Je profite encore un moment de la vue vraiment incroyable depuis la colline sur l'océan et je décide ensuite de prendre un chemin qui grimpe la montagne en direction de la forêt. Il fait vraiment chaud maintenant et la forte humidité de l'air après la pluie me donne l'impression d'être dans les tropiques, ce que je ne suis évidemment pas, me rappelle-je. Mais plus je monte la montagne, et plus le chemin devient sauvage, plus je commence à en douter. Partout, des pois de senteur qui fleurissent bleus prolifèrent, des plantes ressemblant à des bananes (ce ne sont certainement pas des bananes, mais les feuilles ressemblent tellement) fleurissent en grappes de fleurs jaunes luxuriantes et diffusent un parfum doux et agréable. Tout autour de moi bourdonne, gazouille, et vit ! Et les feuilles des arbres qui s'élèvent maintenant sur le côté de la pente au-dessus de moi scintillent encore d'humidité après la pluie. Es-tu sûr de ne pas être dans les tropiques ?, me demande-je. (j'ai tendance à avoir des mini-conversations dans ma tête, surtout quand je suis en déplacement)

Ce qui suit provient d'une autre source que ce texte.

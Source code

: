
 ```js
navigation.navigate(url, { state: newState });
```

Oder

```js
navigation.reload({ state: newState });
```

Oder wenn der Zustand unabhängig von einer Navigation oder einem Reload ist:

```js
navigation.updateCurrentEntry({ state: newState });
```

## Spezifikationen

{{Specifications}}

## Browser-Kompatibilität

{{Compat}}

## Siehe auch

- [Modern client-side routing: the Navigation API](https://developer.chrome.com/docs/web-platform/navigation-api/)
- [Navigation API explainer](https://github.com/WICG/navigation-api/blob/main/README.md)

Mais oui, j'en suis sûr. Je crois qu'il pourrait s'agir d'une forêt de lauriers et que je vais résoudre le mystère des fleurs tropicales plus tard. Mais je ne suis définitivement pas dans les tropiques. Bien que cela soit clairement établi. Maintenant, je me retrouve cependant dans une impasse. À ma droite, la forêt se dresse derrière un large fossé artificiel et très aventureux, à ma gauche un mur escarpé et devant moi rien que des broussailles denses. Je fais demi-tour et retourne en arrière. C'était vraiment une super belle promenade ! La prochaine fois, je devrais cependant absolument prendre plus d'eau et enfiler mes chaussures de randonnée, mes tennis sont complètement trempées.

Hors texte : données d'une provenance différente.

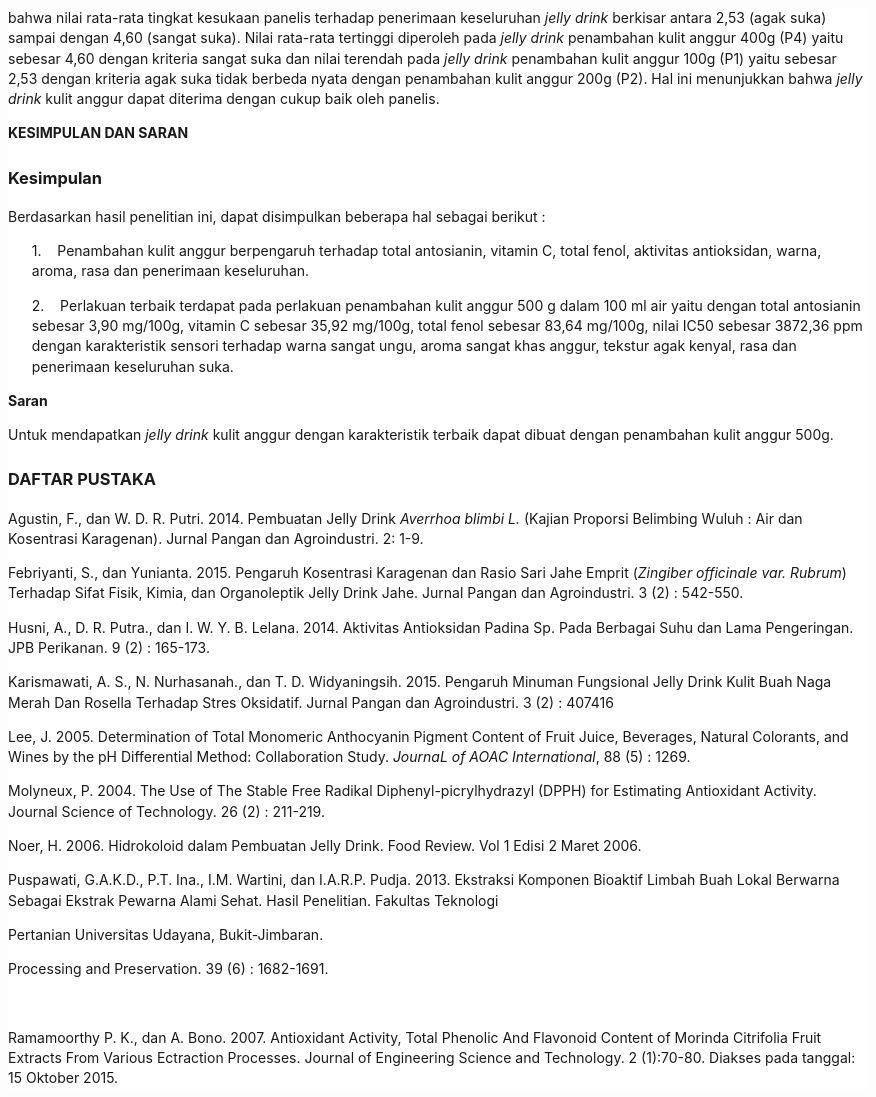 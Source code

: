 <p><span class="font2">bahwa nilai rata-rata tingkat kesukaan panelis terhadap penerimaan keseluruhan </span><span class="font2" style="font-style:italic;">jelly drink </span><span class="font2">berkisar antara 2,53 (agak suka) sampai dengan 4,60 (sangat suka). Nilai rata-rata tertinggi diperoleh pada </span><span class="font2" style="font-style:italic;">jelly drink </span><span class="font2">penambahan kulit anggur 400g (P4) yaitu sebesar 4,60 dengan kriteria sangat suka dan nilai terendah pada </span><span class="font2" style="font-style:italic;">jelly drink</span><span class="font2"> penambahan kulit anggur 100g (P1) yaitu sebesar 2,53 dengan kriteria agak suka tidak berbeda nyata dengan penambahan kulit anggur 200g (P2). Hal ini menunjukkan bahwa </span><span class="font2" style="font-style:italic;">jelly drink</span><span class="font2"> kulit anggur dapat diterima dengan cukup baik oleh panelis.</span></p>
<p><span class="font2" style="font-weight:bold;">KESIMPULAN DAN SARAN</span></p>
<h3><a name="bookmark36"></a><span class="font2" style="font-weight:bold;"><a name="bookmark37"></a>Kesimpulan</span></h3>
<p><span class="font2">Berdasarkan hasil penelitian ini, dapat disimpulkan beberapa hal sebagai berikut :</span></p>
<ul style="list-style:none;"><li>
<p><span class="font2">1. &nbsp;&nbsp;&nbsp;Penambahan kulit anggur berpengaruh terhadap total antosianin, vitamin C, total fenol, aktivitas antioksidan, warna, aroma, rasa dan penerimaan keseluruhan.</span></p></li>
<li>
<p><span class="font2">2. &nbsp;&nbsp;&nbsp;Perlakuan terbaik terdapat pada perlakuan penambahan kulit anggur 500 g dalam 100 ml air yaitu dengan total antosianin sebesar 3,90 mg/100g, vitamin C sebesar 35,92 mg/100g, total fenol sebesar 83,64 mg/100g, nilai IC50 sebesar 3872,36 ppm dengan karakteristik sensori terhadap warna sangat ungu, aroma sangat khas anggur, tekstur agak kenyal, rasa dan penerimaan keseluruhan suka.</span></p></li></ul>
<p><span class="font2" style="font-weight:bold;">Saran</span></p>
<p><span class="font2">Untuk mendapatkan </span><span class="font2" style="font-style:italic;">jelly drink</span><span class="font2"> kulit anggur dengan karakteristik terbaik dapat dibuat dengan penambahan kulit anggur 500g.</span></p>
<h3><a name="bookmark38"></a><span class="font2" style="font-weight:bold;"><a name="bookmark39"></a>DAFTAR PUSTAKA</span></h3>
<p><span class="font2">Agustin, F., dan W. D. R. Putri. 2014. Pembuatan Jelly Drink </span><span class="font2" style="font-style:italic;">Averrhoa blimbi L.</span><span class="font2"> (Kajian Proporsi Belimbing Wuluh : Air dan Kosentrasi Karagenan). Jurnal Pangan dan Agroindustri. 2: 1-9.</span></p>
<p><span class="font2">Febriyanti, S., dan Yunianta. 2015. Pengaruh Kosentrasi Karagenan dan Rasio Sari Jahe Emprit (</span><span class="font2" style="font-style:italic;">Zingiber officinale var. Rubrum</span><span class="font2">) Terhadap Sifat Fisik, Kimia, dan Organoleptik Jelly Drink Jahe. Jurnal Pangan dan Agroindustri. 3 (2) : 542-550.</span></p>
<p><span class="font2">Husni, A., D. R. Putra., dan I. W. Y. B. Lelana. 2014. Aktivitas Antioksidan Padina Sp. Pada Berbagai Suhu dan Lama Pengeringan. JPB Perikanan. 9 (2) : 165-173.</span></p>
<p><span class="font2">Karismawati, A. S., N. Nurhasanah., dan T. D. Widyaningsih. 2015. Pengaruh Minuman Fungsional Jelly Drink Kulit Buah Naga Merah Dan Rosella Terhadap Stres Oksidatif. Jurnal Pangan dan Agroindustri. 3 (2) : 407416</span></p>
<p><span class="font2">Lee, J. 2005. Determination of Total Monomeric Anthocyanin Pigment Content of Fruit Juice, Beverages, Natural Colorants, and Wines by the pH Differential Method: Collaboration Study. </span><span class="font2" style="font-style:italic;">JournaL of AOAC International</span><span class="font2">, 88 (5) : 1269.</span></p>
<p><span class="font2">Molyneux, P. 2004. The Use of The Stable Free Radikal Diphenyl-picrylhydrazyl (DPPH) for Estimating Antioxidant Activity. Journal Science of Technology. 26 (2) : 211-219.</span></p>
<p><span class="font2">Noer, H. 2006. Hidrokoloid dalam Pembuatan Jelly Drink. Food Review. Vol 1 Edisi 2 Maret 2006.</span></p>
<p><span class="font2">Puspawati, G.A.K.D., P.T. Ina., I.M. Wartini, dan I.A.R.P. Pudja. 2013. Ekstraksi Komponen Bioaktif Limbah Buah Lokal Berwarna Sebagai Ekstrak Pewarna Alami Sehat. Hasil Penelitian. Fakultas Teknologi</span></p>
<p><span class="font2">Pertanian Universitas Udayana, Bukit-Jimbaran.</span></p>
<div>
<p><span class="font2">Processing and Preservation. 39 (6) : 1682-1691.</span></p>
</div><br clear="all">
<p><span class="font2">Ramamoorthy P. K., dan A. Bono. 2007. Antioxidant Activity, Total Phenolic And Flavonoid Content of Morinda Citrifolia Fruit Extracts From Various Ectraction Processes. Journal of Engineering Science and Technology. 2 (1):70-80. Diakses pada tanggal: 15 Oktober 2015.</span></p>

De retour sur ma terrasse désormais chérie, j'appelle une école de plongée et réserve une excursion de plongée pour demain. (Youpi !) Je règle rapidement quelques affaires pour l'université et il est déjà temps d'aller au restaurant où je retrouve Julia. (très bien, j'ai une faim de loup !)
Le soir, je me retrouve à nouveau sur la terrasse, j'apprends le portugais, je m'informe sur mon sujet pour mon projet de recherche et j'observe le coucher de soleil. Regarder le coucher de soleil est toujours la meilleure partie de la journée.
Et ainsi, encore une fois, finalement, une journée ensoleillée se termine.